→ Aim of the exercise
An exact copy of every entry is the required answer.

*** Opening of Input for this task ***

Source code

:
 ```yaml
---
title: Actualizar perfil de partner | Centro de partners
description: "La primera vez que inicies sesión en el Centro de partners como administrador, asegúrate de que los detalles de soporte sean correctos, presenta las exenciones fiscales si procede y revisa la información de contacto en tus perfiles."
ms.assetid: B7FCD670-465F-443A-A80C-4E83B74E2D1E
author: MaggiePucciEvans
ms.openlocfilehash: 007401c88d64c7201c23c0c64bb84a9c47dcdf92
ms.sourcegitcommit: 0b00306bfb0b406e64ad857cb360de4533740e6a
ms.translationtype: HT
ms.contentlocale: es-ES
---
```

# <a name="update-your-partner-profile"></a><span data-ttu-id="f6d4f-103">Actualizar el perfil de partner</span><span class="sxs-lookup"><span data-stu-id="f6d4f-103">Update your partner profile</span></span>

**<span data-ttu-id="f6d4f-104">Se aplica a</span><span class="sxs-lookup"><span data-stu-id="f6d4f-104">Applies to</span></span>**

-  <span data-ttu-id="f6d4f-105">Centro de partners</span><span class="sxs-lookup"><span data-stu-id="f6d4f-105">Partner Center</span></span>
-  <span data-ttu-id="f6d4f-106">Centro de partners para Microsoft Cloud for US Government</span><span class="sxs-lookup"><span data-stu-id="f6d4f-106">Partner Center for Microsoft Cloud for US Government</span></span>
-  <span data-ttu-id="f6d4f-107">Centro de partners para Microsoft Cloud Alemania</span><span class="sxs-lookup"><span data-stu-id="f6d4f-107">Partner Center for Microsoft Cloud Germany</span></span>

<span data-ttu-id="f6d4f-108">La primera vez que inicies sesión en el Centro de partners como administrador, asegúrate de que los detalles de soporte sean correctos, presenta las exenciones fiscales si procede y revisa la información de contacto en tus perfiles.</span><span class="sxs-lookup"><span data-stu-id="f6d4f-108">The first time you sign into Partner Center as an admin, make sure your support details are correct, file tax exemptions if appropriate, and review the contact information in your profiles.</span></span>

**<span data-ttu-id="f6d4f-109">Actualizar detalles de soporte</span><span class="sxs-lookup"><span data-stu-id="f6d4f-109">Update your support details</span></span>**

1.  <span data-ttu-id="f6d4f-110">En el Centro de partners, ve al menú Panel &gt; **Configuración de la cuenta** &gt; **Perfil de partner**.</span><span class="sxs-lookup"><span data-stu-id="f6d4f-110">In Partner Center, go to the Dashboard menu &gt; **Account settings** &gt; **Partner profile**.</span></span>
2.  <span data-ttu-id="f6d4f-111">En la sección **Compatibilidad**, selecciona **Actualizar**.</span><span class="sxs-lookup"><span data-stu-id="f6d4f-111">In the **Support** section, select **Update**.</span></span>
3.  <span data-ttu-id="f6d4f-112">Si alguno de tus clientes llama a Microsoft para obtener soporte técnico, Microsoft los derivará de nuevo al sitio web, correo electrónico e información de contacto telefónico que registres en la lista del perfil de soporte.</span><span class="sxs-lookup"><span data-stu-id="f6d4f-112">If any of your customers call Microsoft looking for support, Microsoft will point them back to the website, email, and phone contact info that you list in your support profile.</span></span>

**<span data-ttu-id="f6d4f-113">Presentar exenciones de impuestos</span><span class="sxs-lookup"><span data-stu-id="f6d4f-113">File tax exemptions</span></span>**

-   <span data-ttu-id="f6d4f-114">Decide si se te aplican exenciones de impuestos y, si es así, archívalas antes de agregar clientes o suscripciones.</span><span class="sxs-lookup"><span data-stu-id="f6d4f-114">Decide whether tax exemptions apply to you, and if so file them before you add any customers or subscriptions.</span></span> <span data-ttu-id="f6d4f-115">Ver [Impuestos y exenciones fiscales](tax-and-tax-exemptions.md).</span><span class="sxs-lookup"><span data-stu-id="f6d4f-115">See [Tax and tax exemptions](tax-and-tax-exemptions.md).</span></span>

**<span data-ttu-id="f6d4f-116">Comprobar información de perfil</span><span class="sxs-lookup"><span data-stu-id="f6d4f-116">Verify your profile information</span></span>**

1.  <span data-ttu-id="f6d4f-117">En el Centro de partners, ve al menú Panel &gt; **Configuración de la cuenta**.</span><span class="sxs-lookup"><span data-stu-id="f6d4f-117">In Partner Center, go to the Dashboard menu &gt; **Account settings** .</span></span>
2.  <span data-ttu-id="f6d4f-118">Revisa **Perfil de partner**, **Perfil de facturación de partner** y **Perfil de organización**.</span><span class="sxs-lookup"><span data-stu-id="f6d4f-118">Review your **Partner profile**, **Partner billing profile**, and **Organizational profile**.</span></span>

*** Close of Input for this task ***

→ Your solution
Source code

:
 ```yaml
---
title: Actualizar perfil de partner | Centro de partners
description: "La primera vez que inicies sesión en el Centro de partners como administrador, asegúrate de que los detalles de soporte sean correctos, presenta las exenciones fiscales si procede y revisa la información de contacto en tus perfiles."
ms.assetid: B7FCD670-465F-443A-A80C-4E83B74E2D1E
author: MaggiePucciEvans
ms.openlocfilehash: 007401c88d64c7201c23c0c64bb84a9c47dcdf92
ms.sourcegitcommit: 0b00306bfb0b406e64ad857cb360de4533740e6a
ms.translationtype: HT
ms.contentlocale: es-ES
---
```

# <a name="update-your-partner-profile"></a><span data-ttu-id="f6d4f-103">Actualizar el perfil de partner</span><span class="sxs-lookup"><span data-stu-id="f6d4f-103">Update your partner profile</span></span>

**<span data-ttu-id="f6d4f-104">Se aplica a</span><span class="sxs-lookup"><span data-stu-id="f6d4f-104">Applies to</span></span>**

-  <span data-ttu-id="f6d4f-105">Centro de partners</span><span class="sxs-lookup"><span data-stu-id="f6d4f-105">Partner Center</span></span>
-  <span data-ttu-id="f6d4f-106">Centro de partners para Microsoft Cloud for US Government</span><span class="sxs-lookup"><span data-stu-id="f6d4f-106">Partner Center for Microsoft Cloud for US Government</span></span>
-  <span data-ttu-id="f6d4f-107">Centro de partners para Microsoft Cloud Alemania</span><span class="sxs-lookup"><span data-stu-id="f6d4f-107">Partner Center for Microsoft Cloud Germany</span></span>

<span data-ttu-id="f6d4f-108">La primera vez que inicies sesión en el Centro de partners como administrador, asegúrate de que los detalles de soporte sean correctos, presenta las exenciones fiscales si procede y revisa la información de contacto en tus perfiles.</span><span class="sxs-lookup"><span data-stu-id="f6d4f-108">The first time you sign into Partner Center as an admin, make sure your support details are correct, file tax exemptions if appropriate, and review the contact information in your profiles.</span></span>

**<span data-ttu-id="f6d4f-109">Actualizar detalles de soporte</span><span class="sxs-lookup"><span data-stu-id="f6d4f-109">Update your support details</span></span>**

1.  <span data-ttu-id="f6d4f-110">En el Centro de partners, ve al menú Panel &gt; **Configuración de la cuenta** &gt; **Perfil de partner**.</span><span class="sxs-lookup"><span data-stu-id="f6d4f-110">In Partner Center, go to the Dashboard menu &gt; **Account settings** &gt; **Partner profile**.</span></span>
2.  <span data-ttu-id="f6d4f-111">En la sección **Compatibilidad**, selecciona **Actualizar**.</span><span class="sxs-lookup"><span data-stu-id="f6d4f-111">In the **Support** section, select **Update**.</span></span>
3.  <span data-ttu-id="f6d4f-112">Si alguno de tus clientes llama a Microsoft para obtener soporte técnico, Microsoft los derivará de nuevo al sitio web, correo electrónico e información de contacto telefónico que registres en la lista del perfil de soporte.</span><span class="sxs-lookup"><span data-stu-id="f6d4f-112">If any of your customers call Microsoft looking for support, Microsoft will point them back to the website, email, and phone contact info that you list in your support profile.</span></span>

**<span data-ttu-id="f6d4f-113">Presentar exenciones de impuestos</span><span class="sxs-lookup"><span data-stu-id="f6d4f-113">File tax exemptions</span></span>**

-   <span data-ttu-id="f6d4f-114">Decide si se te aplican exenciones de impuestos y, si es así, archívalas antes de agregar clientes o suscripciones.</span><span class="sxs-lookup"><span data-stu-id="f6d4f-114">Decide whether tax exemptions apply to you, and if so file them before you add any customers or subscriptions.</span></span> <span data-ttu-id="f6d4f-115">Ver [Impuestos y exenciones fiscales](tax-and-tax-exemptions.md).</span><span class="sxs-lookup"><span data-stu-id="f6d4f-115">See [Tax and tax exemptions](tax-and-tax-exemptions.md).</span></span>

**<span data-ttu-id="f6d4f-116">Comprobar información de perfil</span><span class="sxs-lookup"><span data-stu-id="f6d4f-116">Verify your profile information</span></span>**

1.  <span data-ttu-id="f6d4f-117">En el Centro de partners, ve al menú Panel &gt; **Configuración de la cuenta**.</span><span class="sxs-lookup"><span data-stu-id="f6d4f-117">In Partner Center, go to the Dashboard menu &gt; **Account settings** .</span></span>
2.  <span data-ttu-id="f6d4f-118">Revisa **Perfil de partner**, **Perfil de facturación de partner** y **Perfil de organización**.</span><span class="sxs-lookup"><span data-stu-id="f6d4f-118">Review your **Partner profile**, **Partner billing profile**, and **Organizational profile**.</span></span>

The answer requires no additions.